To illustrate that, I asked ChatGPT "In one sentence, why do LLM
responses vary on the same prompt?" and got three different, although clearly
related and overlapping, answers:
LLM responses vary on the same prompt due to the model's stochastic nature, diverse training data, and sensitivity to slight changes in input phrasing.
I've had low-level involvement in several research projects at work using LLMs over the last few months. When testing these kinds of systems you will typically want to evaluate the correctness, appropriateness, and relevance of the responses but, in one of the experiments I was running recently, the interesting question was whether two implementations we had built varied to a comparable extent.
If you like that kind of thing (and I do) you could frame it this way:
is the variability variable?
To investigate it, I needed three things:
- a variability metric
- a way to calculate the metric
- a comparison function for those metrics across systems under test
Although the output of the system I was looking at was textual, it was
possible to extract a list of key items from the response and ignore most of
the text. For instance, in three responses to the same prompt I might identify
five concepts:
... A ... B ... C ... D ... E ...
... B ... A ... D ... C ... E ...
... A ... B ... C ... F ... E ...
Then my simple-minded metric simply counted the number of uniquely ordered lists generated by some number of runs for that prompt. In the example above, this would be three because no two rows are the same.

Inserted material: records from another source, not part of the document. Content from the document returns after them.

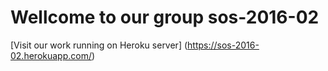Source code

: # Wellcome to our group sos-2016-02

[Visit our work running on Heroku server] (https://sos-2016-02.herokuapp.com/)
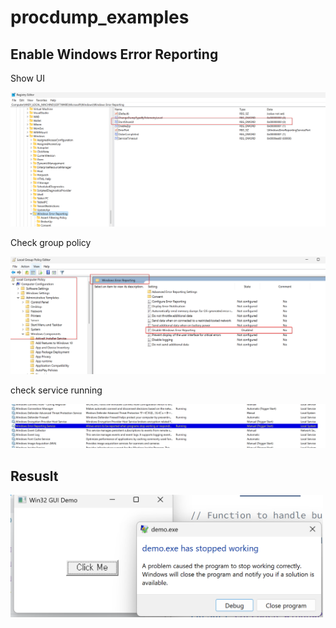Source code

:# procdump_examples

## Enable Windows Error Reporting

Show UI

![](./showui.png)

Check group policy

![](./gpo.png)

check service running

![](./service.png)

## Resuslt

<img src="./wer.png" width=500>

It's an easy metric to calculate given that I can extract the key concepts, so
the question then turns to how to compare these metrics across two variants of
a system under test.
My instinct was that there would be statistical approaches that could be
applied but I'm as qualified in statistics as I am in AI. I thought that I
wanted something
- quick and simple for a non-expert to conceptualise and interpret
- easy to implement in Google Sheets
- with no strong assumptions about the source data
So I asked a friendly statistician who, like a good tester, knew how to ask scoping questions, gauge the level at which a client is able to hold a conversation, and provide relevant information concisely. Given what I was able to tell her about my needs, she pointed me at the paired t-test and its documentation in Google Sheets.
Bingo! I had a metric, a way to calculate the metric, and a way to compare across implementations of the system under test.

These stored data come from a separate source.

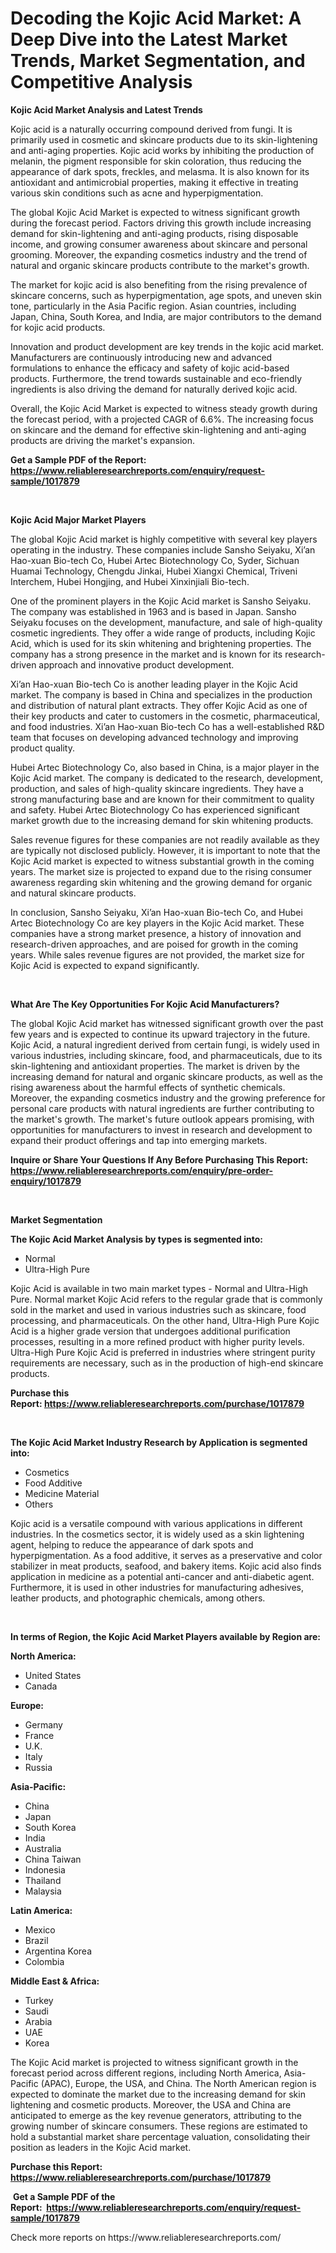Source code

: <p><h1>Decoding the Kojic Acid Market: A Deep Dive into the Latest Market Trends, Market Segmentation, and Competitive Analysis</h1></p><p><strong>Kojic Acid Market Analysis and Latest Trends</strong></p>
<p><p>Kojic acid is a naturally occurring compound derived from fungi. It is primarily used in cosmetic and skincare products due to its skin-lightening and anti-aging properties. Kojic acid works by inhibiting the production of melanin, the pigment responsible for skin coloration, thus reducing the appearance of dark spots, freckles, and melasma. It is also known for its antioxidant and antimicrobial properties, making it effective in treating various skin conditions such as acne and hyperpigmentation.</p><p>The global Kojic Acid Market is expected to witness significant growth during the forecast period. Factors driving this growth include increasing demand for skin-lightening and anti-aging products, rising disposable income, and growing consumer awareness about skincare and personal grooming. Moreover, the expanding cosmetics industry and the trend of natural and organic skincare products contribute to the market's growth.</p><p>The market for kojic acid is also benefiting from the rising prevalence of skincare concerns, such as hyperpigmentation, age spots, and uneven skin tone, particularly in the Asia Pacific region. Asian countries, including Japan, China, South Korea, and India, are major contributors to the demand for kojic acid products.</p><p>Innovation and product development are key trends in the kojic acid market. Manufacturers are continuously introducing new and advanced formulations to enhance the efficacy and safety of kojic acid-based products. Furthermore, the trend towards sustainable and eco-friendly ingredients is also driving the demand for naturally derived kojic acid.</p><p>Overall, the Kojic Acid Market is expected to witness steady growth during the forecast period, with a projected CAGR of 6.6%. The increasing focus on skincare and the demand for effective skin-lightening and anti-aging products are driving the market's expansion.</p></p>
<p><strong>Get a Sample PDF of the Report:&nbsp; <a href="https://www.reliableresearchreports.com/enquiry/request-sample/1017879">https://www.reliableresearchreports.com/enquiry/request-sample/1017879</a></strong></p>
<p>&nbsp;</p>
<p><strong>Kojic Acid Major Market Players</strong></p>
<p><p>The global Kojic Acid market is highly competitive with several key players operating in the industry. These companies include Sansho Seiyaku, Xi’an Hao-xuan Bio-tech Co, Hubei Artec Biotechnology Co, Syder, Sichuan Huamai Technology, Chengdu Jinkai, Hubei Xiangxi Chemical, Triveni Interchem, Hubei Hongjing, and Hubei Xinxinjiali Bio-tech.</p><p>One of the prominent players in the Kojic Acid market is Sansho Seiyaku. The company was established in 1963 and is based in Japan. Sansho Seiyaku focuses on the development, manufacture, and sale of high-quality cosmetic ingredients. They offer a wide range of products, including Kojic Acid, which is used for its skin whitening and brightening properties. The company has a strong presence in the market and is known for its research-driven approach and innovative product development.</p><p>Xi’an Hao-xuan Bio-tech Co is another leading player in the Kojic Acid market. The company is based in China and specializes in the production and distribution of natural plant extracts. They offer Kojic Acid as one of their key products and cater to customers in the cosmetic, pharmaceutical, and food industries. Xi’an Hao-xuan Bio-tech Co has a well-established R&D team that focuses on developing advanced technology and improving product quality.</p><p>Hubei Artec Biotechnology Co, also based in China, is a major player in the Kojic Acid market. The company is dedicated to the research, development, production, and sales of high-quality skincare ingredients. They have a strong manufacturing base and are known for their commitment to quality and safety. Hubei Artec Biotechnology Co has experienced significant market growth due to the increasing demand for skin whitening products.</p><p>Sales revenue figures for these companies are not readily available as they are typically not disclosed publicly. However, it is important to note that the Kojic Acid market is expected to witness substantial growth in the coming years. The market size is projected to expand due to the rising consumer awareness regarding skin whitening and the growing demand for organic and natural skincare products.</p><p>In conclusion, Sansho Seiyaku, Xi’an Hao-xuan Bio-tech Co, and Hubei Artec Biotechnology Co are key players in the Kojic Acid market. These companies have a strong market presence, a history of innovation and research-driven approaches, and are poised for growth in the coming years. While sales revenue figures are not provided, the market size for Kojic Acid is expected to expand significantly.</p></p>
<p>&nbsp;</p>
<p><strong>What Are The Key Opportunities For Kojic Acid Manufacturers?</strong></p>
<p><p>The global Kojic Acid market has witnessed significant growth over the past few years and is expected to continue its upward trajectory in the future. Kojic Acid, a natural ingredient derived from certain fungi, is widely used in various industries, including skincare, food, and pharmaceuticals, due to its skin-lightening and antioxidant properties. The market is driven by the increasing demand for natural and organic skincare products, as well as the rising awareness about the harmful effects of synthetic chemicals. Moreover, the expanding cosmetics industry and the growing preference for personal care products with natural ingredients are further contributing to the market's growth. The market's future outlook appears promising, with opportunities for manufacturers to invest in research and development to expand their product offerings and tap into emerging markets.</p></p>
<p><strong>Inquire or Share Your Questions If Any Before Purchasing This Report: <a href="https://www.reliableresearchreports.com/enquiry/pre-order-enquiry/1017879">https://www.reliableresearchreports.com/enquiry/pre-order-enquiry/1017879</a></strong></p>
<p>&nbsp;</p>
<p><strong>Market Segmentation</strong></p>
<p><strong>The Kojic Acid Market Analysis by types is segmented into:</strong></p>
<p><ul><li>Normal</li><li>Ultra-High Pure</li></ul></p>
<p><p>Kojic Acid is available in two main market types - Normal and Ultra-High Pure. Normal market Kojic Acid refers to the regular grade that is commonly sold in the market and used in various industries such as skincare, food processing, and pharmaceuticals. On the other hand, Ultra-High Pure Kojic Acid is a higher grade version that undergoes additional purification processes, resulting in a more refined product with higher purity levels. Ultra-High Pure Kojic Acid is preferred in industries where stringent purity requirements are necessary, such as in the production of high-end skincare products.</p></p>
<p><strong>Purchase this Report:&nbsp;<a href="https://www.reliableresearchreports.com/purchase/1017879">https://www.reliableresearchreports.com/purchase/1017879</a></strong></p>
<p>&nbsp;</p>
<p><strong>The Kojic Acid Market Industry Research by Application is segmented into:</strong></p>
<p><ul><li>Cosmetics</li><li>Food Additive</li><li>Medicine Material</li><li>Others</li></ul></p>
<p><p>Kojic acid is a versatile compound with various applications in different industries. In the cosmetics sector, it is widely used as a skin lightening agent, helping to reduce the appearance of dark spots and hyperpigmentation. As a food additive, it serves as a preservative and color stabilizer in meat products, seafood, and bakery items. Kojic acid also finds application in medicine as a potential anti-cancer and anti-diabetic agent. Furthermore, it is used in other industries for manufacturing adhesives, leather products, and photographic chemicals, among others.</p></p>
<p>&nbsp;</p>
<p><strong>In terms of Region, the Kojic Acid Market Players available by Region are:</strong></p>
<p>
    <p> <strong> North America: </strong>
        <ul>
            <li>United States</li>
            <li>Canada</li>
        </ul>
        </p> 
    <p> <strong> Europe: </strong>
        <ul>
            <li>Germany</li>
            <li>France</li>
            <li>U.K.</li>
            <li>Italy</li>
            <li>Russia</li>
        </ul>
        </p> 
    <p> <strong> Asia-Pacific: </strong>
        <ul>
            <li>China</li>
            <li>Japan</li>
            <li>South Korea</li>
            <li>India</li>
            <li>Australia</li>
            <li>China Taiwan</li>
            <li>Indonesia</li>
            <li>Thailand</li>
            <li>Malaysia</li>
        </ul>
        </p> 
    <p> <strong> Latin America: </strong>
        <ul>
            <li>Mexico</li>
            <li>Brazil</li>
            <li>Argentina Korea</li>
            <li>Colombia</li>
        </ul>
        </p> 
    <p> <strong> Middle East & Africa: </strong>
        <ul>
            <li>Turkey</li>
            <li>Saudi</li>
            <li>Arabia</li>
            <li>UAE</li>
            <li>Korea</li>
        </ul>
    </p>
    </p>
<p><p>The Kojic Acid market is projected to witness significant growth in the forecast period across different regions, including North America, Asia-Pacific (APAC), Europe, the USA, and China. The North American region is expected to dominate the market due to the increasing demand for skin lightening and cosmetic products. Moreover, the USA and China are anticipated to emerge as the key revenue generators, attributing to the growing number of skincare consumers. These regions are estimated to hold a substantial market share percentage valuation, consolidating their position as leaders in the Kojic Acid market.</p></p>
<p><strong>Purchase this Report: <a href="https://www.reliableresearchreports.com/purchase/1017879">https://www.reliableresearchreports.com/purchase/1017879</a></strong></p>
<p>&nbsp;<strong>Get a Sample PDF of the Report:&nbsp;&nbsp;<a href="https://www.reliableresearchreports.com/enquiry/request-sample/1017879">https://www.reliableresearchreports.com/enquiry/request-sample/1017879</a></strong></p>
<p><strong></strong></p>
<p>Check more reports on https://www.reliableresearchreports.com/</p>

Here's an example showing how it might work:
Each row (Run) represents a different prompt submitted 100 times while columns represent the implementations. Baseline is an existing implementation and SUT (System Under Test) 1 and 2 are alternative approaches.
The values represent the variation in response for each run according to my crude metric, i.e. how many unique lists there were. So, for prompts 4 and 5, SUT 1 generates many more response variants than the other two.
The heatmap and the means give us an intuitive sense that SUT 2 is "close" to the Baseline while SUT 1 is further away.
The pairs of the paired t-test are the values being compared for each
row, so in the analysis of Baseline against SUT 1 the first few pairs are (21,
47), (22, 39), and (53,44).
The p-values show the result of running the paired t-test on the SUT columns against the baseline. The function is pretty straightforward:
Now, starting with the null hypothesis that the SUTs vary the same amount as the Baseline, if we apply a hypothesis test at the 5% level we see that SUT 1 is less than 0.05, suggesting it is different to Baseline, while SUT 2 is greater and so suggests similar variation to Baseline.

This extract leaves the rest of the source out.